Scholarship in the Networked World
Oliver Smithies Lecture
6 June 2013, 5pm
Christine L. Borgman
Professor & Presidential Chair in Information Studies
University of California, Los Angeles
Oliver Smithies Visiting Fellow and Lecturer
Balliol College, University of Oxford
Scholars are expected to publish the results of their work in journals, books, and other venues. Now they are being asked to publish their data as well, which marks a fundamental transition in scholarly communication. Data are not shiny objects that are easily exchanged. Rather, they are fuzzy and poorly bounded entities. The enthusiasm for “big data” is obscuring the complexity and diversity of data and of data practices across the disciplines. Data flows are uneven – abundant in some areas and sparse in others, easily or rarely shared. Open access and open data are contested concepts that are often conflated. Data are a lens to observe the rapidly changing landscape of scholarly practice. This talk is based on an Oxford-based book project to open up the black box of “data,” peering inside to explore behavior, technology, and policy issues.
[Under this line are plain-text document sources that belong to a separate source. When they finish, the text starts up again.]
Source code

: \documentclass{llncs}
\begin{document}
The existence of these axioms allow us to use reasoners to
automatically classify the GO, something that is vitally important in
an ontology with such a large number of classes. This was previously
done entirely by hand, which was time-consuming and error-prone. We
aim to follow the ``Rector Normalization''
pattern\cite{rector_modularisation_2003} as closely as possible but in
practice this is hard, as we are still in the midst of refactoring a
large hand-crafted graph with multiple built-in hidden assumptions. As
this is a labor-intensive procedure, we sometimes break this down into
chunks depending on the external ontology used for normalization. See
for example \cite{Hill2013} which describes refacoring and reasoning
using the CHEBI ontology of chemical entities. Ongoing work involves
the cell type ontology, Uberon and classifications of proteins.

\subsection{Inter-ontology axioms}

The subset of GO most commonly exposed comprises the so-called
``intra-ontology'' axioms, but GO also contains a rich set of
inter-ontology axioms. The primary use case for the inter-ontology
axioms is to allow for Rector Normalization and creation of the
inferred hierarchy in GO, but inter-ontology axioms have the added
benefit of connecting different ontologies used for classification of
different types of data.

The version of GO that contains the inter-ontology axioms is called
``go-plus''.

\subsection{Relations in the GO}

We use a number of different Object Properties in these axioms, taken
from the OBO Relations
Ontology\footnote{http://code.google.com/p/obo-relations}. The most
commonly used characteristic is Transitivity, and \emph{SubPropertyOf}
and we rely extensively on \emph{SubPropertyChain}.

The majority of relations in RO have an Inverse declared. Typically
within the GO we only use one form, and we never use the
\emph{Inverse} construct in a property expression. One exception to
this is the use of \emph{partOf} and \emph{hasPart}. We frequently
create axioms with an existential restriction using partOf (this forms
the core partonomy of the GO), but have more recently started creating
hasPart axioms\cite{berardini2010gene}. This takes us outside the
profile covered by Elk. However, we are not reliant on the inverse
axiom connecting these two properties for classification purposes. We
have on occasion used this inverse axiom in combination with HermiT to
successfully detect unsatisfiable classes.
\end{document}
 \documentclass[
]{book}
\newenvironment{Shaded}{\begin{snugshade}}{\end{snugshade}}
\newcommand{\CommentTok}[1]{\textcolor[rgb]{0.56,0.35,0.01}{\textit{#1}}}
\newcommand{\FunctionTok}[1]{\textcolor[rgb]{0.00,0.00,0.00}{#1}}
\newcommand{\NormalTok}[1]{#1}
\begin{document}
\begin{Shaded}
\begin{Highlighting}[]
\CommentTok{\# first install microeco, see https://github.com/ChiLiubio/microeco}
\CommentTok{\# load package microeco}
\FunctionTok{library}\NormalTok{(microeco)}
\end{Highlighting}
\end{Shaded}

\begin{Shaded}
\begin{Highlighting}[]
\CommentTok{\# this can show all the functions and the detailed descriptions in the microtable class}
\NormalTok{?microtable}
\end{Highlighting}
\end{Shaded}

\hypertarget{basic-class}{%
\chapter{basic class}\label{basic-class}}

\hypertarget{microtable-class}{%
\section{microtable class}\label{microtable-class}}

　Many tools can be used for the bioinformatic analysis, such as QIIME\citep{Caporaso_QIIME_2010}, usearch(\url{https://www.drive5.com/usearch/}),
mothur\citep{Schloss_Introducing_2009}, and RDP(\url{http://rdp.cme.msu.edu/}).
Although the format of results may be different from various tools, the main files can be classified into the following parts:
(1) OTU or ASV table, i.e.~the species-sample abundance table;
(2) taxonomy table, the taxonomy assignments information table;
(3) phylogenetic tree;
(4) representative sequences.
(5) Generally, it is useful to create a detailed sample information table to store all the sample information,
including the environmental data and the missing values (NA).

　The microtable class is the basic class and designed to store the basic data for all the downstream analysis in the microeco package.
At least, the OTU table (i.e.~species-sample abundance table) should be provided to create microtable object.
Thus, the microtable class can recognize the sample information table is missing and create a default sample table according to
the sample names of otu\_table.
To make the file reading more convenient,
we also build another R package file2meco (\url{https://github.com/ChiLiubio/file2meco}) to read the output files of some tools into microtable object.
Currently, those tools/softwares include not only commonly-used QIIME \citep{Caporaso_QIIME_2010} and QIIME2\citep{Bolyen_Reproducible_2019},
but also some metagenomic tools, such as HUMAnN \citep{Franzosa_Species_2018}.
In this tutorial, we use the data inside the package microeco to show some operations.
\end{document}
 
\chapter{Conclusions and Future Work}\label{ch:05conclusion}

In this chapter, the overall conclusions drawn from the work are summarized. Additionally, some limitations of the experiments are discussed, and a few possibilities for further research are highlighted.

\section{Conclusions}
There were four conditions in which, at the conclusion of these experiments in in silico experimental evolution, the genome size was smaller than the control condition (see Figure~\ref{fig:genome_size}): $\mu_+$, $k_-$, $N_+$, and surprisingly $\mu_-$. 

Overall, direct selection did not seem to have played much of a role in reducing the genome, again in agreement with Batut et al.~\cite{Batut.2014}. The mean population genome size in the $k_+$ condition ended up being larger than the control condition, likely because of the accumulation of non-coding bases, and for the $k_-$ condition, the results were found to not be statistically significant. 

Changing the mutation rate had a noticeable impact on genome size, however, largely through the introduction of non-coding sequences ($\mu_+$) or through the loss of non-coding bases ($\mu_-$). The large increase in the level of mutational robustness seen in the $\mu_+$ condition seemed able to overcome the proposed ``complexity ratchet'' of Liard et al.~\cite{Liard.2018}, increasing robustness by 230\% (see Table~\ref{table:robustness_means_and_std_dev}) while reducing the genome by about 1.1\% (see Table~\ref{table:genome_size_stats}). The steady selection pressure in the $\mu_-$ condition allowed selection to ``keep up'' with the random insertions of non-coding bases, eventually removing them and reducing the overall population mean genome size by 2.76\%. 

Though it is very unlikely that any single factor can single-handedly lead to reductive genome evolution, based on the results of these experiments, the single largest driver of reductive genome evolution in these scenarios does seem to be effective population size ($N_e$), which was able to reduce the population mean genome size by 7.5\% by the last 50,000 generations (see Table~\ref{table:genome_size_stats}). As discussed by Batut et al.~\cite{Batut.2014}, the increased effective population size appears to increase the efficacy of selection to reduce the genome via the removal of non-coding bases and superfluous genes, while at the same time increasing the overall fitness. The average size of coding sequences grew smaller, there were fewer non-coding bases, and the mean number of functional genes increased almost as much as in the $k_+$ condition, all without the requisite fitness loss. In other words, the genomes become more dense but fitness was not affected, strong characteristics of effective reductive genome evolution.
Christine L. Borgman is Professor and Presidential Chair in Information Studies at UCLA. Currently (2012-13) she is the Oliver Smithies Visiting Fellow and Lecturer at Balliol College, University of Oxford, where she also is affiliated with the Oxford Internet Institute and the eResearch Centre. Prof. Borgman is the author of more than 200 publications in information studies, computer science, and communication. Her monographs, Scholarship in the Digital Age: Information, Infrastructure, and the Internet (MIT Press, 2007) and From Gutenberg to the Global Information Infrastructure: Access to Information in a Networked World (MIT Press, 2000), each won the Best Information Science Book of the Year award from the American Society for Information Science and Technology. She conducts data practices research with funding from the National Science Foundation, Sloan Foundation, and Microsoft Research. Current collaborations include Monitoring, Modeling, and Memory, The Transformation of Knowledge, Culture, and Practice in Data-Driven Science, and Empowering Long Tail Research.